Regression or correlation

In reply to this post by Steve Simon, P.Mean Consulting

Dear folks,

I am studying the relationship between EQ and job success (JB). I also want to know which of the subscales of EQ is a better predictor of JB.

I think I should use multiple regression.

My colleague, however, says there is no need to take the trouble and complexities of regression. We can simply correlate each subscale of EQ with JB separately and compare the correlations. He believes that the subscale that has the highest correlation with JB will also turn out to be its best predictor in regression analysis. And that regression is an unnecessary and useless statistical development. There is nothing regression does that correlation cannot do!!! I cant think of anything to justify the superiority of regression over correlation here.

Can you please help me justify it?

Cheers

Humphrey

Hector Maletta

Re: Regression or correlation

Your friend is plain wrong. The different subscales are correlated among them, and each probably predicts only part of the variance in job success. Using the various subscales will cover more variance, may predict better, and may also reveal the different weight of the subscales in explaining JB. The subscale with the highest bivariate correlation may ultimately have a lower regression coefficient.

Your friend could be right if only one subscale has a high correlation and all the others have not, but that is not likely to be the case.

Finally, remember than prediction is a probabilistic affair. You cannot predict INDIVIDUAL job success: what correlation or regression may tell you is the EXPECTED job success of a GROUP of people sharing the same value of predictors. Likewise, smoking is a predictor of lung cancer, but you cannot predict lung cancer for specific individuals: some smokers live to their 90s, and some non-smokers get lung cancer anyway. You can only predict that the RELATIVE FREQUENCY of lung cancer would be much higher among smokers than non-smokers (assuming all are representative of the general population: the prediction may break down if a majority of non-smokers, and a minority of smokers, happen to be coal miners or some such, which makes them more likely to breath in toxic substances causing lung cancer).

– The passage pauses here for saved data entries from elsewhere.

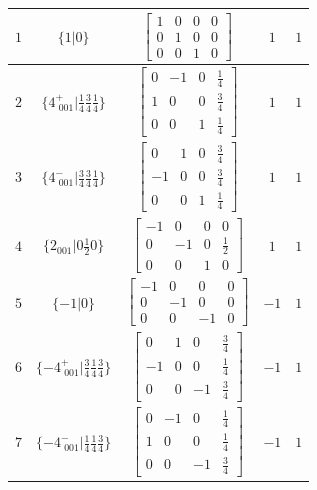 \documentclass[fleqn,8pt]{jsarticle}
\begin{document}
\begin{longtable}{ccccc}
$ 1 $ & $ \{1|0\} $ & $ \begin{bmatrix} 1 & 0 & 0 & 0 \\ 0 & 1 & 0 & 0 \\ 0 & 0 & 1 & 0 \end{bmatrix} $ & $ 1 $ & $ 1 $ \\ \hline
$ 2 $ & $ \{4^{+}_{\,\,001}|\frac{1}{4} \frac{3}{4} \frac{1}{4}\} $ & $ \begin{bmatrix} 0 & -1 & 0 & \frac{1}{4} \\ 1 & 0 & 0 & \frac{3}{4} \\ 0 & 0 & 1 & \frac{1}{4} \end{bmatrix} $ & $ 1 $ & $ 1 $ \\ \hline
$ 3 $ & $ \{4^{-}_{\,\,001}|\frac{3}{4} \frac{3}{4} \frac{1}{4}\} $ & $ \begin{bmatrix} 0 & 1 & 0 & \frac{3}{4} \\ -1 & 0 & 0 & \frac{3}{4} \\ 0 & 0 & 1 & \frac{1}{4} \end{bmatrix} $ & $ 1 $ & $ 1 $ \\ \hline
$ 4 $ & $ \{2{}_{001}|0 \frac{1}{2} 0\} $ & $ \begin{bmatrix} -1 & 0 & 0 & 0 \\ 0 & -1 & 0 & \frac{1}{2} \\ 0 & 0 & 1 & 0 \end{bmatrix} $ & $ 1 $ & $ 1 $ \\ \hline
$ 5 $ & $ \{-1|0\} $ & $ \begin{bmatrix} -1 & 0 & 0 & 0 \\ 0 & -1 & 0 & 0 \\ 0 & 0 & -1 & 0 \end{bmatrix} $ & $ -1 $ & $ 1 $ \\ \hline
$ 6 $ & $ \{-4^{+}_{\,\,001}|\frac{3}{4} \frac{1}{4} \frac{3}{4}\} $ & $ \begin{bmatrix} 0 & 1 & 0 & \frac{3}{4} \\ -1 & 0 & 0 & \frac{1}{4} \\ 0 & 0 & -1 & \frac{3}{4} \end{bmatrix} $ & $ -1 $ & $ 1 $ \\ \hline
$ 7 $ & $ \{-4^{-}_{\,\,001}|\frac{1}{4} \frac{1}{4} \frac{3}{4}\} $ & $ \begin{bmatrix} 0 & -1 & 0 & \frac{1}{4} \\ 1 & 0 & 0 & \frac{1}{4} \\ 0 & 0 & -1 & \frac{3}{4} \end{bmatrix} $ & $ -1 $ & $ 1 $ \\ \hline

\end{longtable}
\end{document}
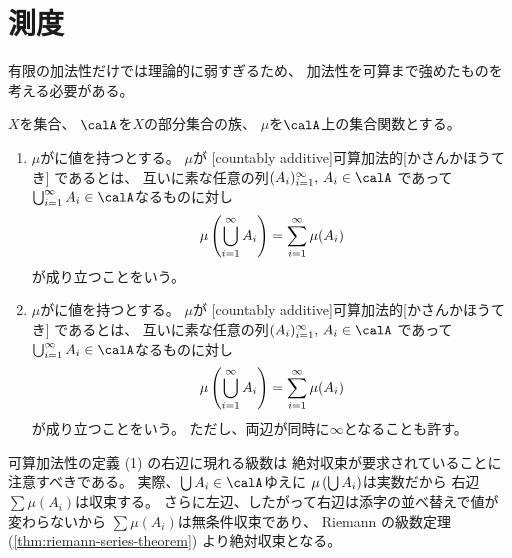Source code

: \documentclass[report]{jlreq}
\begin{document}
%
\section{測度}

有限の加法性だけでは理論的に弱すぎるため、
加法性を可算まで強めたものを考える必要がある。

\begin{definition}[可算加法性]
    $X$を集合、
    $\calA$を$X$の部分集合の族、
    $\mu$を$\calA$上の集合関数とする。
    \begin{enumerate}
        \item $\mu$が\highlight{$(-\infty, +\infty)$}に値を持つとする。
            $\mu$が
            [countably additive]{可算加法的}[かさんかほうてき]
            であるとは、
            互いに素な任意の列$(A_i)_{i = 1}^\infty, \, A_i \in \calA$
            であって$\bigcup_{i = 1}^\infty A_i \in \calA$なるものに対し
            \begin{equation}
                \mu\left({\bigcup_{i = 1}^\infty A_i}\right)
                    = \sum_{i = 1}^\infty \mu(A_i)
            \end{equation}
            が成り立つことをいう。
        \item $\mu$が\highlight{$[0, +\infty]$}に値を持つとする。
            $\mu$が
            [countably additive]{可算加法的}[かさんかほうてき]
            であるとは、
            互いに素な任意の列$(A_i)_{i = 1}^\infty, \, A_i \in \calA$
            であって$\bigcup_{i = 1}^\infty A_i \in \calA$なるものに対し
            \begin{equation}
                \mu\left({\bigcup_{i = 1}^\infty A_i}\right)
                    = \sum_{i = 1}^\infty \mu(A_i)
            \end{equation}
            が成り立つことをいう。
            ただし、両辺が同時に$\infty$となることも許す。
    \end{enumerate}
\end{definition}

\begin{remark}
    可算加法性の定義 (1) の右辺に現れる級数は
    絶対収束が要求されていることに注意すべきである。
    実際、$\bigcup A_i \in \calA$ゆえに
    $\mu\left({\bigcup A_i}\right)$は実数だから
    右辺$\sum \mu(A_i)$は収束する。
    さらに左辺、したがって右辺は添字の並べ替えで値が変わらないから
    $\sum \mu(A_i)$は無条件収束であり、
    Riemann の級数定理
    (\cref{thm:riemann-series-theorem})
    より絶対収束となる。
\end{remark}
\end{document}
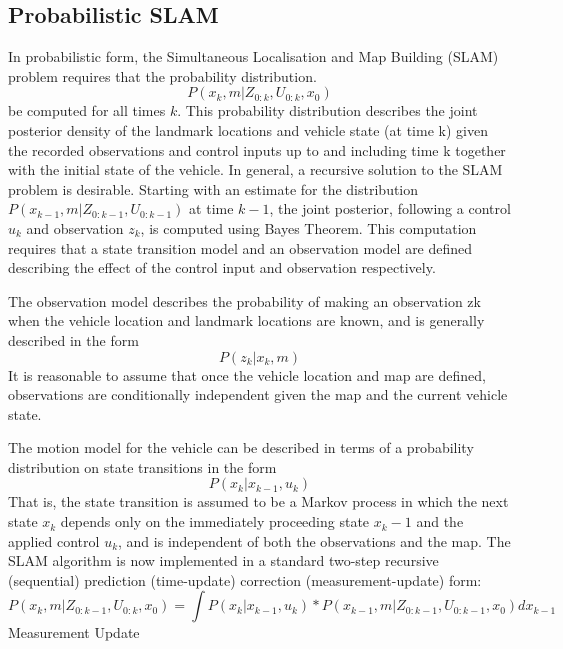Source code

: \documentclass[12pt]{article}
\begin{document}
\subsection{Probabilistic SLAM}
In probabilistic form, the Simultaneous Localisation and Map Building (SLAM) problem requires that the probability distribution.
\begin{equation}
P(x_k,m|Z_{0:k},U_{0:k},x_0)
\end{equation}
be computed for all times $k$. This probability distribution describes the joint posterior density of the landmark locations and vehicle state (at time k) given the recorded observations and control inputs up to and including time k together with the initial state of the vehicle. In general, a recursive solution to the SLAM problem is desirable. Starting with an estimate for the distribution
$P(x_{k−1},m| Z_{0:k−1},U_{0:k−1})$ at time $k-1$, the joint posterior, following a control $u_k$ and observation $z_k$, is computed using Bayes Theorem. This computation requires that a state transition model and an observation model are defined describing the effect of the control input and observation respectively.
\par The observation model describes the probability of making an observation zk when the vehicle location and landmark locations are known, and is generally described in the form 
\begin{equation}
P(z_k | x_k,m)
\end{equation}
It is reasonable to assume that once the vehicle location and map are defined, observations are conditionally independent given the map and the current vehicle state.
\par The motion model for the vehicle can be described in terms of a probability distribution on state transitions in the form
\begin{equation}
P(x_k | x_{k-1},u_k)
\end{equation}
That is, the state transition is assumed to be a Markov process in which the next state $x_k$ depends only on the immediately proceeding state $x_k−1$ and the applied control $u_k$, and is independent of both the observations and the map.
The SLAM algorithm is now implemented in a standard two-step recursive (sequential) prediction (time-update) correction (measurement-update) form:
\begin{equation}
P(x_k,m| Z_{0:k-1},U_{0:k},x_0)=\int P(x_k | x_{k-1},u_k)*P(x_{k-1},m| Z_{0:k-1},U_{0:k-1},x_0)dx_{k-1}
\end{equation}
Measurement Update
\end{document}
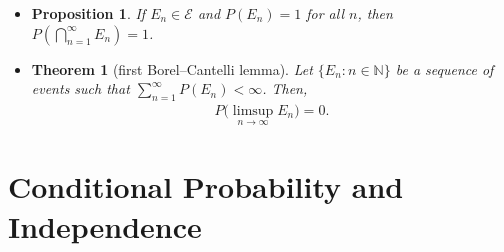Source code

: \documentclass[10pt]{article}
\newtheorem{theorem}[lemma]{Theorem}
\newtheorem{proposition}[lemma]{Proposition}
\numberwithin{lemma}{section}
\newcommand{\mcal}[1]{\mathcal{#1}}
\newcommand{\Nat}{\mathbb{N}}
\begin{document}
\begin{itemize}
  \item \begin{proposition}
    If $E_n \in \mcal{E}$ and $P(E_n) = 1$ for all $n$, then $P(\bigcap_{n=1}^\infty E_n) = 1$.
  \end{proposition}

  \item \begin{theorem}[first Borel--Cantelli lemma]
    Let $\{ E_n : n \in \Nat \}$ be a sequence of events such that $\sum_{n = 1}^\infty P(E_n) < \infty$. Then,
    \begin{align*}
      P\bigg( \limsup_{n \rightarrow \infty} E_n \bigg) = 0. 
    \end{align*}
  \end{theorem}
\end{itemize}

\section{Conditional Probability and Independence} \label{sec:conditional-prob}
\end{document}
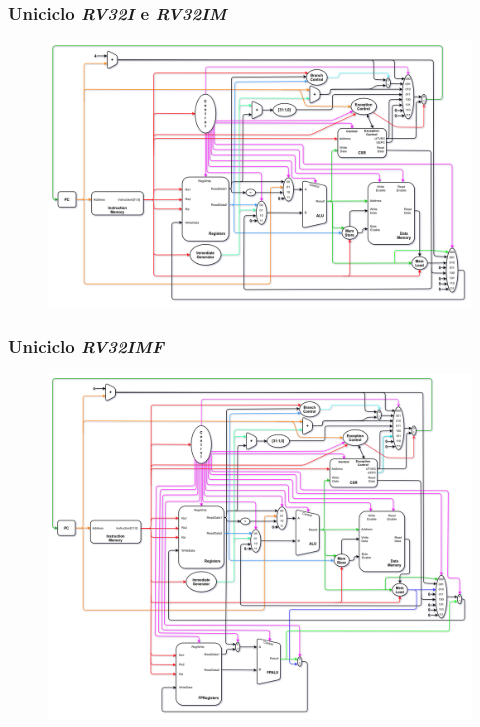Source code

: \documentclass[aspectratio=169]{beamer}
\begin{document}
    \begin{frame}
        \frametitle{Uniciclo \textit{RV32I} e \textit{RV32IM}}
        \vfill
        \begin{figure}[H]
        \centering
            \includegraphics[width=.9\textwidth,height=.85\textheight,keepaspectratio]
            {../images/uarch_diagrams/singlecycle-RV32I-RV32IM.png}
        \end{figure}
        \vfill
    \end{frame}

    \begin{frame}
        \frametitle{Uniciclo \textit{RV32IMF}}
        \vfill
        \begin{figure}[H]
        \centering
            \includegraphics[width=.9\textwidth,height=.85\textheight,keepaspectratio]
            {../images/uarch_diagrams/singlecycle-RV32IMF.png}
        \end{figure}
        \vfill
    \end{frame}
\end{document}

In the latter case (coal mining as a secondary predictor) including occupation in the regression equation would help separate the two as independent causes of lung cancer.

Hector

From: SPSSX(r) Discussion [mailto:[hidden email]] On Behalf Of Humphrey Paulie
Sent: 01 January 2010 05:59
To: [hidden email]
Subject: Regression or correlation

Dear folks,

I am studying the relationship between EQ and job success (JB). I also want to know which of the subscales of EQ is a better predictor of JB.

I think I should use multiple regression.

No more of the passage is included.